九頭竜川にはダムが二つある。上流側が規模の大きい九頭竜ダム、下流が鷲ダムである。九頭竜ダムは高さが128mあり、岩を積み上げるロックフィル・ダムである。この方式は美濃から日本海側へ流れる庄川を堰き止めている御母衣ダムと同じ方式で、どうもこの辺りの地盤はコンクリートでは支えきれないので採用されたらしい。コンクリートののっぺりした仕上がり比べ、表面が棘々した感じで、それが年月を経て濃い褐色(ほとんど黒)に変わり、木で葺いた巨大な寺院の屋根のような景観を作り出している。下の鷲ダムは近くの集落の水没を避けるために作られた揚水発電所用の比較的低いダムである。

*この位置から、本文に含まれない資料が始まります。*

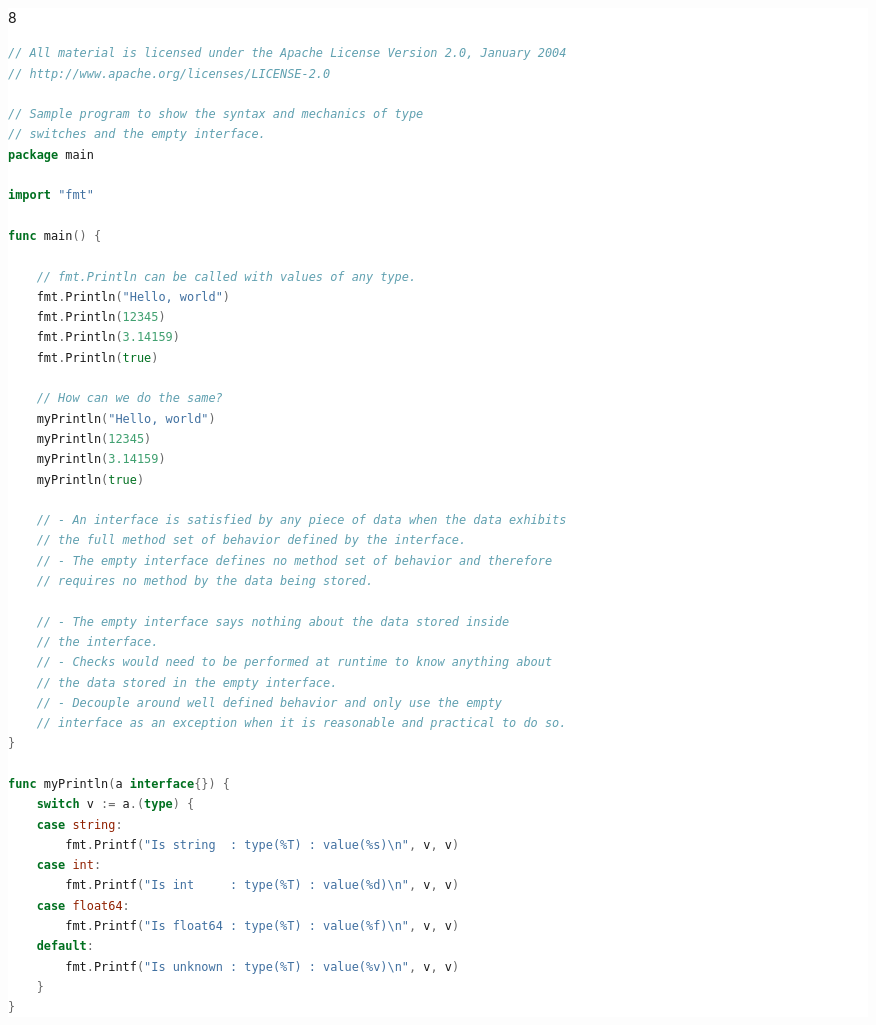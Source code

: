 8
```go
// All material is licensed under the Apache License Version 2.0, January 2004
// http://www.apache.org/licenses/LICENSE-2.0

// Sample program to show the syntax and mechanics of type
// switches and the empty interface.
package main

import "fmt"

func main() {

	// fmt.Println can be called with values of any type.
	fmt.Println("Hello, world")
	fmt.Println(12345)
	fmt.Println(3.14159)
	fmt.Println(true)

	// How can we do the same?
	myPrintln("Hello, world")
	myPrintln(12345)
	myPrintln(3.14159)
	myPrintln(true)

	// - An interface is satisfied by any piece of data when the data exhibits
	// the full method set of behavior defined by the interface.
	// - The empty interface defines no method set of behavior and therefore
	// requires no method by the data being stored.

	// - The empty interface says nothing about the data stored inside
	// the interface.
	// - Checks would need to be performed at runtime to know anything about
	// the data stored in the empty interface.
	// - Decouple around well defined behavior and only use the empty
	// interface as an exception when it is reasonable and practical to do so.
}

func myPrintln(a interface{}) {
	switch v := a.(type) {
	case string:
		fmt.Printf("Is string  : type(%T) : value(%s)\n", v, v)
	case int:
		fmt.Printf("Is int     : type(%T) : value(%d)\n", v, v)
	case float64:
		fmt.Printf("Is float64 : type(%T) : value(%f)\n", v, v)
	default:
		fmt.Printf("Is unknown : type(%T) : value(%v)\n", v, v)
	}
}

```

どこの巨大土木工事でも政治絡みで巨額の金が動くのは通例だが、1962年に着工されたこのダムも池田総理への政治献金が国会で問題になり、秘書官や証言をしたジャーナリストが不可解な死をとげ、後に石川達三がそれを材料に「金環食」を書いている。走りながら断片的な記憶が蘇る。

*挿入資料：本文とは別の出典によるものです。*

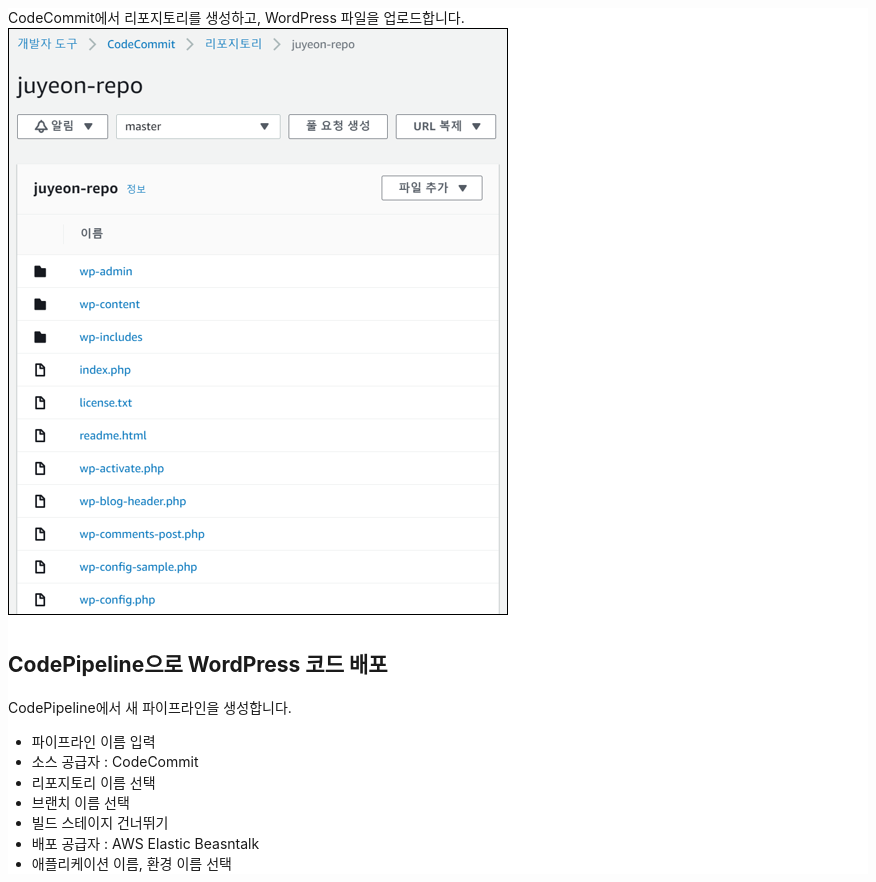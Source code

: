 CodeCommit에서 리포지토리를 생성하고, WordPress 파일을 업로드합니다.
![](images/codecommit.png)

## CodePipeline으로 WordPress 코드 배포

CodePipeline에서 새 파이프라인을 생성합니다.

* 파이프라인 이름 입력
* 소스 공급자 : CodeCommit
* 리포지토리 이름 선택
* 브랜치 이름 선택
* 빌드 스테이지 건너뛰기
* 배포 공급자 : AWS Elastic Beasntalk
* 애플리케이션 이름, 환경 이름 선택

ダムの下からは道路沿いに建物が少しずつ増えていき道の駅の周辺は平地もかなり広く、学校や農協などがあり、久し振りに町らしい雰囲気になってくる。しかし、広い駐車場にはほとんどクルマは無く、最近は土地の人達のショッピング・センター兼集会場所として活気のある道の駅の趣はない。
手洗いを探していると、案内板があり「トイレは駅の方にあります」と出ている。よく見ると鉄道の駅と一体になっているのだ。越美北線の終点、九頭竜湖駅がそこにあった。半世紀以上前にはこの線と長良川沿いを走る越美南線が越美線としてつながることになっていたようだが、ダム建設が終わってからはそれら既存の鉄道すら存続が難しいほど利用価値は減じている。いまや道の駅のほうが主役になってきているのだ。

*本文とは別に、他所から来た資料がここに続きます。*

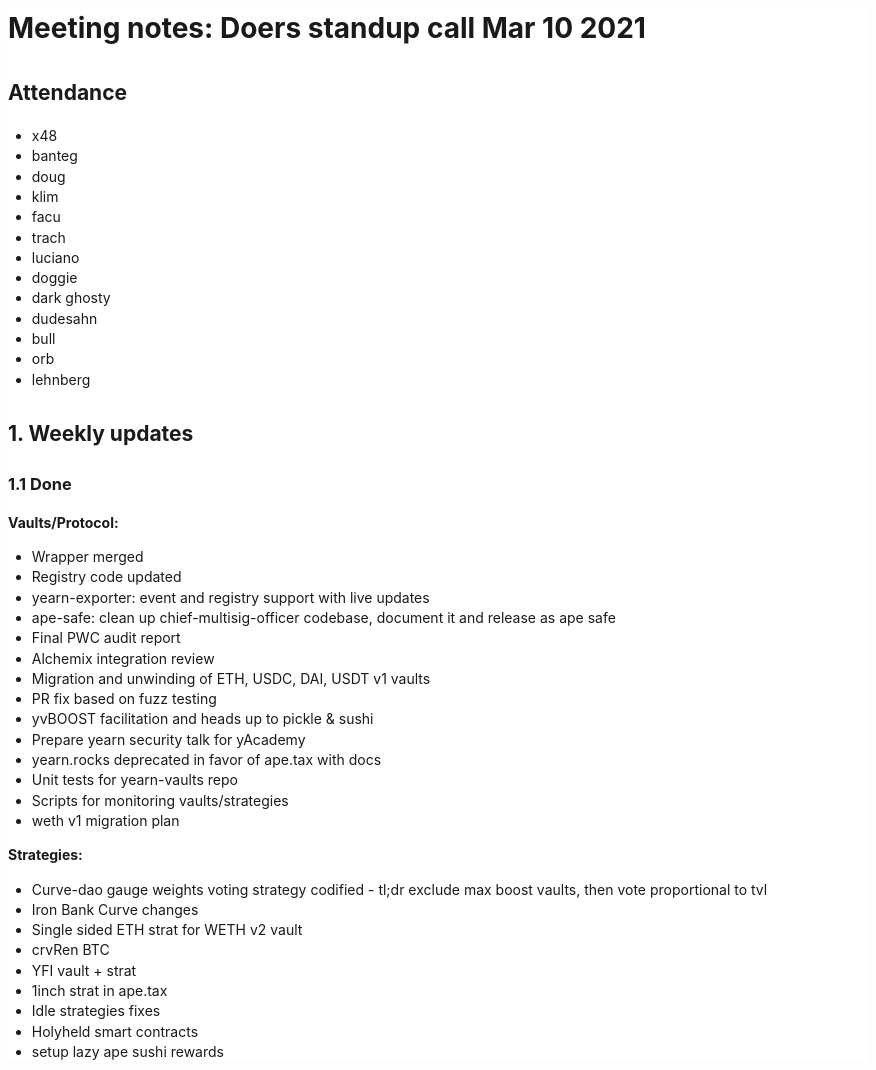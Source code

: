 # Meeting notes: Doers standup call Mar 10 2021

## Attendance

- x48
- banteg
- doug
- klim
- facu
- trach
- luciano
- doggie
- dark ghosty
- dudesahn
- bull
- orb
- lehnberg

## 1. Weekly updates

### 1.1 Done

**Vaults/Protocol:**

- Wrapper merged
- Registry code updated
- yearn-exporter: event and registry support with live updates
- ape-safe: clean up chief-multisig-officer codebase, document it and release as ape safe
- Final PWC audit report
- Alchemix integration review
- Migration and unwinding of ETH, USDC, DAI, USDT v1 vaults
- PR fix based on fuzz testing
- yvBOOST facilitation and heads up to pickle & sushi
- Prepare yearn security talk for yAcademy
- yearn.rocks deprecated in favor of ape.tax with docs
- Unit tests for yearn-vaults repo
- Scripts for monitoring vaults/strategies
- weth v1 migration plan

**Strategies:**

- Curve-dao gauge weights voting strategy codified - tl;dr exclude max boost vaults, then vote proportional to tvl
- Iron Bank Curve changes
- Single sided ETH strat for WETH v2 vault
- crvRen BTC
- YFI vault + strat
- 1inch strat in ape.tax
- Idle strategies fixes
- Holyheld smart contracts
- setup lazy ape sushi rewards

駅前に面白いものがあった。恐竜親子の像である。それも動く仕掛けになっている。子供が母親に体を寄せると、母親は体をねじり、口を大きく開け、まるで我々外敵を威嚇するような仕草をする。何故こんな所にこんなものがあるのだろう?ガイドブックをみると、これから向かう越前大野のさらに北西、勝山と言う町で1980年代からかなりの量の恐竜の化石が出土して、そこに恐竜博物館があることが分った。しかし、ここからはかなり距離もあり、いまだに「何故ここに?」の疑問は消えていない。
次の目的地は越前大野。計画準備段階で大野の駐車場を調べると市営のものが何ヶ所かあった。ただ電話番号はみな同じ。多分市役所の所轄部門で、場所に直結した番号ではなさそうだった。嬉しいことに小さな市のわりにエッソ・モービルのSSが多い(6ヶ所;ちょっと多すぎる感じがしが…)。そこで駅に一番近いSSの電話番号をナビにセットすると「ピンポイントで見つからないので付近に案内します」ときた。今朝のゼネラル同様転廃業している可能性がある。次をやってみたが同じ、その次もダメ!4軒目もダメ!!道筋は単純なので、ナビの案内無しで、とりあえず駅を目指すことにする。